TASK STATEMENT — Write out exactly the lines of the entries below from the one holding "- $\tilde C_t" to the one holding "- Hence, captures short term memory", inclusive, and leave out all other lines.

*** Opening of PROVIDED RECORDS ***

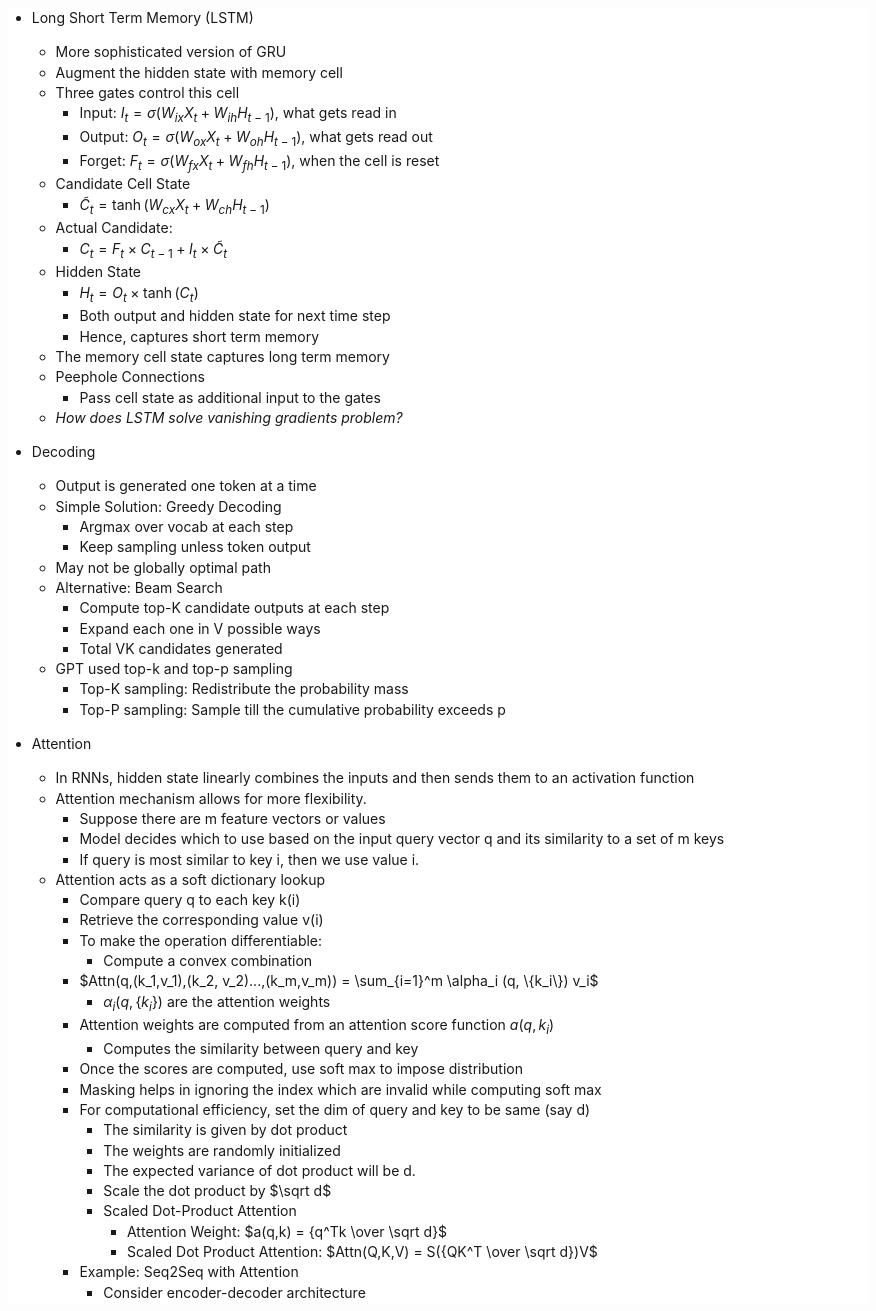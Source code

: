 
- Long Short Term Memory (LSTM)

  - More sophisticated version of GRU
  - Augment the hidden state with memory cell
  - Three gates control this cell
    - Input: $I_t = \sigma( W_{ix} X_t + W_{ih} H_{t-1})$, what gets read in
    - Output: $O_t = \sigma(W_{ox} X_t + W_{oh} H_{t-1})$, what gets read out
    - Forget: $F_t = \sigma (W_{fx} X_t + W_{fh} H_{t-1})$, when the cell is reset
  - Candidate Cell State
    - $\tilde C_t = \tanh ( W_{cx} X_t + W_{ch} H_{t-1})$
  - Actual Candidate:
    - $C_t = F_{t} \times C_{t-1} + I_t  \times  \tilde C_{t}$
  - Hidden State
    - $H_t = O_t \times \tanh(C_t)$
    - Both output and hidden state for next time step
    - Hence, captures short term memory
  - The memory cell state captures long term memory
  - Peephole Connections
    - Pass cell state as additional input to the gates
  - _How does LSTM solve vanishing gradients problem?_

- Decoding

  - Output is generated one token at a time
  - Simple Solution: Greedy Decoding
    - Argmax over vocab at each step
    - Keep sampling unless <EOS> token output
  - May not be globally optimal path
  - Alternative: Beam Search
    - Compute top-K candidate outputs at each step
    - Expand each one in V possible ways
    - Total VK candidates generated
  - GPT used top-k and top-p sampling
    - Top-K sampling: Redistribute the probability mass
    - Top-P sampling: Sample till the cumulative probability exceeds p

- Attention

  - In RNNs, hidden state linearly combines the inputs and then sends them to an activation function
  - Attention mechanism allows for more flexibility.
    - Suppose there are m feature vectors or values
    - Model decides which to use based on the input query vector q and its similarity to a set of m keys
    - If query is most similar to key i, then we use value i.
  - Attention acts as a soft dictionary lookup
    - Compare query q to each key k(i)
    - Retrieve the corresponding value v(i)
    - To make the operation differentiable:
      - Compute a convex combination
    - $Attn(q,(k_1,v_1),(k_2, v_2)...,(k_m,v_m)) = \sum_{i=1}^m \alpha_i (q, \{k_i\}) v_i$
      - $\alpha_i (q, \{k_i\})$ are the attention weights
    - Attention weights are computed from an attention score function $a(q,k_i)$
      - Computes the similarity between query and key
    - Once the scores are computed, use soft max to impose distribution
    - Masking helps in ignoring the index which are invalid while computing soft max
    - For computational efficiency, set the dim of query and key to be same (say d)
      - The similarity is given by dot product
      - The weights are randomly initialized
      - The expected variance of dot product will be d.
      - Scale the dot product by $\sqrt d$
      - Scaled Dot-Product Attention
        - Attention Weight: $a(q,k) = {q^Tk \over \sqrt d}$
        - Scaled Dot Product Attention: $Attn(Q,K,V) =  S({QK^T \over \sqrt d})V$
    - Example: Seq2Seq with Attention
      - Consider encoder-decoder architecture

*** Close of PROVIDED RECORDS ***

EXERCISE RESPONSE —
    - $\tilde C_t = \tanh ( W_{cx} X_t + W_{ch} H_{t-1})$
  - Actual Candidate:
    - $C_t = F_{t} \times C_{t-1} + I_t  \times  \tilde C_{t}$
  - Hidden State
    - $H_t = O_t \times \tanh(C_t)$
    - Both output and hidden state for next time step
    - Hence, captures short term memory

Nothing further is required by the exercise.